↓↓↓

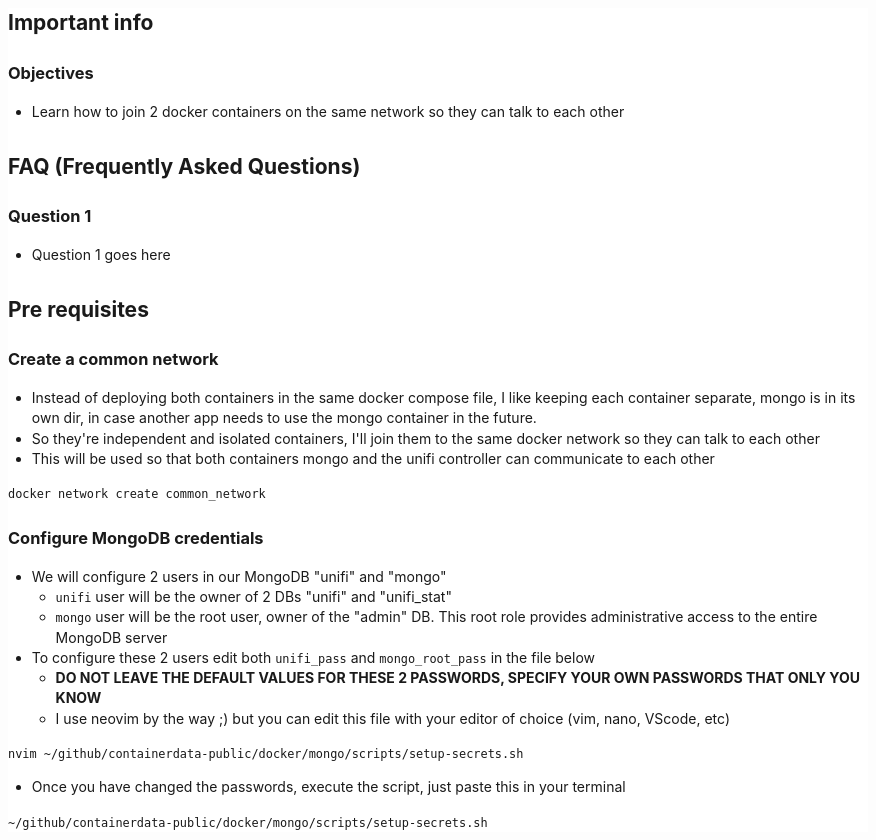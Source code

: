 

## Important info

### Objectives

- Learn how to join 2 docker containers on the same network so they can talk to
  each other

## FAQ (Frequently Asked Questions)

### Question 1

- Question 1 goes here

## Pre requisites

### Create a common network

- Instead of deploying both containers in the same docker compose file, I like
  keeping each container separate, mongo is in its own dir, in case another app
  needs to use the mongo container in the future.
- So they're independent and isolated containers, I'll join them to the same
  docker network so they can talk to each other
- This will be used so that both containers mongo and the unifi controller can
  communicate to each other

```bash
docker network create common_network
```

### Configure MongoDB credentials

- We will configure 2 users in our MongoDB "unifi" and "mongo"
  - `unifi` user will be the owner of 2 DBs "unifi" and "unifi_stat"
  - `mongo` user will be the root user, owner of the "admin" DB. This root role
    provides administrative access to the entire MongoDB server
- To configure these 2 users edit both `unifi_pass` and `mongo_root_pass` in the
  file below
  - **DO NOT LEAVE THE DEFAULT VALUES FOR THESE 2 PASSWORDS, SPECIFY YOUR OWN
    PASSWORDS THAT ONLY YOU KNOW**
  - I use neovim by the way ;) but you can edit this file with your editor of
    choice (vim, nano, VScode, etc)

```bash
nvim ~/github/containerdata-public/docker/mongo/scripts/setup-secrets.sh
```

- Once you have changed the passwords, execute the script, just paste this in
  your terminal

```bash
~/github/containerdata-public/docker/mongo/scripts/setup-secrets.sh
```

↑↑↑

- _Your task_: Output the records above exactly, omitting the pictures.

- _Result for this exercise_:
Source code

: 

## Important info

### Objectives

- Learn how to join 2 docker containers on the same network so they can talk to
  each other

## FAQ (Frequently Asked Questions)

### Question 1

- Question 1 goes here

## Pre requisites

### Create a common network

- Instead of deploying both containers in the same docker compose file, I like
  keeping each container separate, mongo is in its own dir, in case another app
  needs to use the mongo container in the future.
- So they're independent and isolated containers, I'll join them to the same
  docker network so they can talk to each other
- This will be used so that both containers mongo and the unifi controller can
  communicate to each other

```bash
docker network create common_network
```

### Configure MongoDB credentials

- We will configure 2 users in our MongoDB "unifi" and "mongo"
  - `unifi` user will be the owner of 2 DBs "unifi" and "unifi_stat"
  - `mongo` user will be the root user, owner of the "admin" DB. This root role
    provides administrative access to the entire MongoDB server
- To configure these 2 users edit both `unifi_pass` and `mongo_root_pass` in the
  file below
  - **DO NOT LEAVE THE DEFAULT VALUES FOR THESE 2 PASSWORDS, SPECIFY YOUR OWN
    PASSWORDS THAT ONLY YOU KNOW**
  - I use neovim by the way ;) but you can edit this file with your editor of
    choice (vim, nano, VScode, etc)

```bash
nvim ~/github/containerdata-public/docker/mongo/scripts/setup-secrets.sh
```

- Once you have changed the passwords, execute the script, just paste this in
  your terminal

```bash
~/github/containerdata-public/docker/mongo/scripts/setup-secrets.sh
```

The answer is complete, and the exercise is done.